In realtà, allo stato attuale delle cose, i curdi avendo fornito
appoggio agli americani sul fronte nord permette loro di
inserirsi nella discussione sul post Saddam. Il loro futuro
dipende dagli americani e da come riusciranno a gestire il
mosaico etnico-religioso che Saddam aveva tenuto in piedi
grazie al collante della repressione.
Un Iraq unito, una repubblica laica in cui curdi, arabi e
turcomanni possano vivere insieme. Questo chiedono ora i curdi.
Essi dicono:
«Abbiamo vinto la guerra. Abbiamo creduto alle promesse
americane. Adesso vogliamo uno Stato federale”.

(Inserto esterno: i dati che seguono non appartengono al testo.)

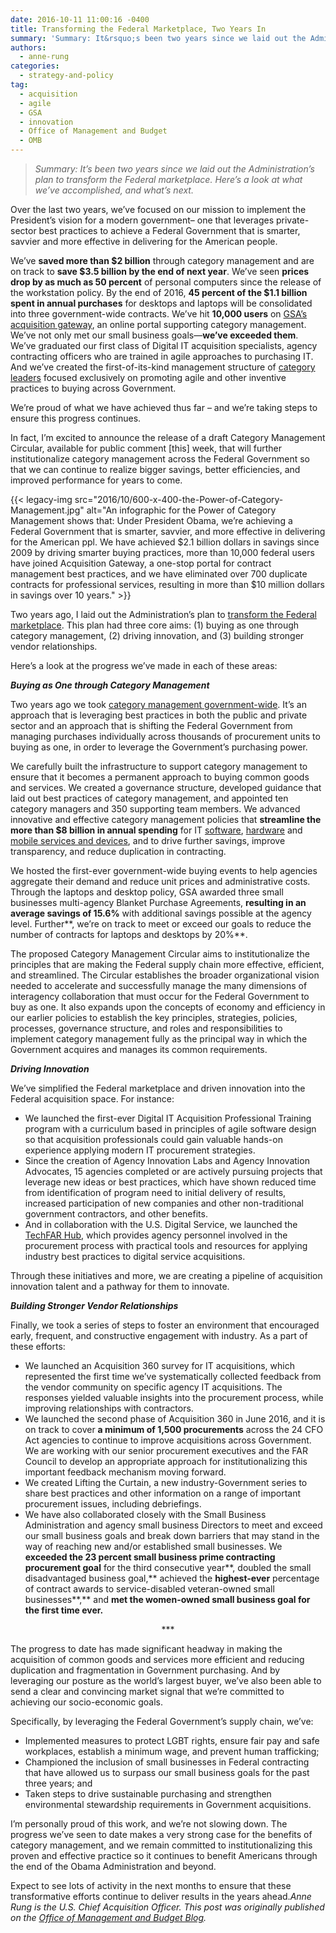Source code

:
 ```yaml
---
date: 2016-10-11 11:00:16 -0400
title: Transforming the Federal Marketplace, Two Years In
summary: 'Summary: It&rsquo;s been two years since we laid out the Administration&rsquo;s plan to transform the Federal marketplace. Here&rsquo;s a look at what we&rsquo;ve accomplished, and what&rsquo;s next. Over the last two years, we&rsquo;ve focused on our mission to implement the President&rsquo;s vision for a modern government&#8211; one that leverages private-sector best practices to achieve a'
authors:
  - anne-rung
categories:
  - strategy-and-policy
tag:
  - acquisition
  - agile
  - GSA
  - innovation
  - Office of Management and Budget
  - OMB
---
```


> _Summary: It’s been two years since we laid out the Administration’s plan to transform the Federal marketplace. Here’s a look at what we’ve accomplished, and what’s next._

Over the last two years, we’ve focused on our mission to implement the President’s vision for a modern government&#8211; one that leverages private-sector best practices to achieve a Federal Government that is smarter, savvier and more effective in delivering for the American people.

We’ve **saved more than $2 billion** through category management and are on track to **save $3.5 billion by the end of next year**. We’ve seen **prices drop by as much as 50 percent** of personal computers since the release of the workstation policy. By the end of 2016, **45 percent of the $1.1 billion spent in annual purchases** for desktops and laptops will be consolidated into three government-wide contracts. We’ve hit **10,000 users** on [GSA’s acquisition gateway](http://www.gsa.gov/portal/category/107699), an online portal supporting category management. We’ve not only met our small business goals—**we’ve exceeded them**. We’ve graduated our first class of Digital IT acquisition specialists, agency contracting officers who are trained in agile approaches to purchasing IT. And we’ve created the first-of-its-kind management structure of [category leaders](https:/www.whitehouse.gov/blog/2016/02/24/major-step-forward-category-management-announcing-new-government-wide-category) focused exclusively on promoting agile and other inventive practices to buying across Government.

We’re proud of what we have achieved thus far – and we’re taking steps to ensure this progress continues.

In fact, I’m excited to announce the release of a draft Category Management Circular, available for public comment [this] week, that will further institutionalize category management across the Federal Government so that we can continue to realize bigger savings, better efficiencies, and improved performance for years to come.

{{< legacy-img src="2016/10/600-x-400-the-Power-of-Category-Management.jpg" alt="An infographic for the Power of Category Management shows that: Under President Obama, we’re achieving a Federal Government that is smarter, savvier, and more effective in delivering for the American ppl. We have achieved $2.1 billion dollars in savings since 2009 by driving smarter buying practices, more than 10,000 federal users have joined Acquisition Gateway, a one-stop portal for contract management best practices, and we have eliminated over 700 duplicate contracts for professional services, resulting in more than $10 million dollars in savings over 10 years." >}}

Two years ago, I laid out the Administration’s plan to [transform the Federal marketplace](https://www.whitehouse.gov/sites/default/files/omb/procurement/memo/simplifying-federal-procurement-to-improve-performance-drive-innovation-increase-savings.pdf). This plan had three core aims: (1) buying as one through category management, (2) driving innovation, and (3) building stronger vendor relationships.

Here’s a look at the progress we’ve made in each of these areas:

**_Buying as One through Category Management_**

Two years ago we took [category management government-wide](https:/www.whitehouse.gov/blog/2015/01/07/taking-category-management-government-wide-0). It’s an approach that is leveraging best practices in both the public and private sector and an approach that is shifting the Federal Government from managing purchases individually across thousands of procurement units to buying as one, in order to leverage the Government’s purchasing power.

We carefully built the infrastructure to support category management to ensure that it becomes a permanent approach to buying common goods and services. We created a governance structure, developed guidance that laid out best practices of category management, and appointed ten category managers and 350 supporting team members. We advanced innovative and effective category management policies that **streamline the more than $8 billion in annual spending** for IT [software](https://www.whitehouse.gov/blog/2016/06/02/applying-category-management-principles-software-management-practices), [hardware](https://www.whitehouse.gov/blog/2015/10/16/improving-way-government-buys-it) and [mobile services and devices](https://www.whitehouse.gov/blog/2016/08/04/making-acquisition-mobile-devices-and-services-more-efficient), and to drive further savings, improve transparency, and reduce duplication in contracting.

We hosted the first-ever government-wide buying events to help agencies aggregate their demand and reduce unit prices and administrative costs. Through the laptops and desktop policy, GSA awarded three small businesses multi-agency Blanket Purchase Agreements, **resulting in an average savings of 15.6%** with additional savings possible at the agency level. Further**, we’re on track to meet or exceed our goals to reduce the number of contracts for laptops and desktops by 20%**.

The proposed Category Management Circular aims to institutionalize the principles that are making the Federal supply chain more effective, efficient, and streamlined. The Circular establishes the broader organizational vision needed to accelerate and successfully manage the many dimensions of interagency collaboration that must occur for the Federal Government to buy as one. It also expands upon the concepts of economy and efficiency in our earlier policies to establish the key principles, strategies, policies, processes, governance structure, and roles and responsibilities to implement category management fully as the principal way in which the Government acquires and manages its common requirements.

**_Driving Innovation_**

We’ve simplified the Federal marketplace and driven innovation into the Federal acquisition space. For instance:

  * We launched the first-ever Digital IT Acquisition Professional Training program with a curriculum based in principles of agile software design so that acquisition professionals could gain valuable hands-on experience applying modern IT procurement strategies.
  * Since the creation of Agency Innovation Labs and Agency Innovation Advocates, 15 agencies completed or are actively pursuing projects that leverage new ideas or best practices, which have shown reduced time from identification of program need to initial delivery of results, increased participation of new companies and other non-traditional government contractors, and other benefits.
  * And in collaboration with the U.S. Digital Service, we launched the [TechFAR Hub](https://techfarhub.cio.gov/), which provides agency personnel involved in the procurement process with practical tools and resources for applying industry best practices to digital service acquisitions.

Through these initiatives and more, we are creating a pipeline of acquisition innovation talent and a pathway for them to innovate.

**_Building Stronger Vendor Relationships_**

Finally, we took a series of steps to foster an environment that encouraged early, frequent, and constructive engagement with industry. As a part of these efforts:

  * We launched an Acquisition 360 survey for IT acquisitions, which represented the first time we’ve systematically collected feedback from the vendor community on specific agency IT acquisitions. The responses yielded valuable insights into the procurement process, while improving relationships with contractors.
  * We launched the second phase of Acquisition 360 in June 2016, and it is on track to cover **a minimum of 1,500 procurements** across the 24 CFO Act agencies to continue to improve acquisitions across Government. We are working with our senior procurement executives and the FAR Council to develop an appropriate approach for institutionalizing this important feedback mechanism moving forward.
  * We created Lifting the Curtain, a new industry-Government series to share best practices and other information on a range of important procurement issues, including debriefings.
  * We have also collaborated closely with the Small Business Administration and agency small business Directors to meet and exceed our small business goals and break down barriers that may stand in the way of reaching new and/or established small businesses.  We **exceeded the 23 percent small business prime contracting procurement goal** for the third consecutive year**, doubled the small disadvantaged business goal,** achieved the **highest-ever** percentage of contract awards to service-disabled veteran-owned small businesses**,** and **met the women-owned small business goal for the first time ever.**

<p class="rtecenter" style="text-align: center">
  ***
</p>

The progress to date has made significant headway in making the acquisition of common goods and services more efficient and reducing duplication and fragmentation in Government purchasing. And by leveraging our posture as the world&#8217;s largest buyer, we’ve also been able to send a clear and convincing market signal that we’re committed to achieving our socio-economic goals.

Specifically, by leveraging the Federal Government’s supply chain, we’ve:

  * Implemented measures to protect LGBT rights, ensure fair pay and safe workplaces, establish a minimum wage, and prevent human trafficking;
  * Championed the inclusion of small businesses in Federal contracting that have allowed us to surpass our small business goals for the past three years; and
  * Taken steps to drive sustainable purchasing and strengthen environmental stewardship requirements in Government acquisitions.

I’m personally proud of this work, and we’re not slowing down. The progress we’ve seen to date makes a very strong case for the benefits of category management, and we remain committed to institutionalizing this proven and effective practice so it continues to benefit Americans through the end of the Obama Administration and beyond.

Expect to see lots of activity in the next months to ensure that these transformative efforts continue to deliver results in the years ahead._Anne Rung is the U.S. Chief Acquisition Officer._
_This post was originally published on the [Office of Management and Budget Blog](https://www.whitehouse.gov/omb/blog)._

Un Iraq federale in cui trovi spazio anche uno Stato autonomo curdo sarà possibile? Questa soluzione non è, però, affatto
scontata, visto che permetterebbe loro di gestire le abbondanti
risorse del nord dell'Iraq, in particolare i giacimenti
petroliferi di Kirkut e Mosul. Gli arabi, in primo luogo, ma
anche la Turchia, si oppongono: non resta che fidarsi degli
americani…Forse. Essi temono di essere nuovamente traditi.
Kurdistan: un sogno
Popolo nomade e tribale, essi sono consapevoli della loro
identità comune troppo tardi. Il sogno di un Kurdistan unito e
indipendente ha innescato lotte, guerriglie e dure repressioni
da parte di tutti gli stati in cui vivono. È realisticamente
impossibile che in futuro, anche in un futuro molto lontano, si
possano riunire sotto un'unica bandiera. La speranza piuttosto è
quella di una Federazione di Kurdistan autonomi, che
permetterebbe un surrogato di unificazione rispettando le
frontiere internazionali. Un sogno vincolato alla
democratizzazione dei regimi e dei sistemi politici del Medio
Oriente.
Per questo lavorano anche i cineasti delle nuove generazioni
come Ghobadi: la pace è anche questione di cultura.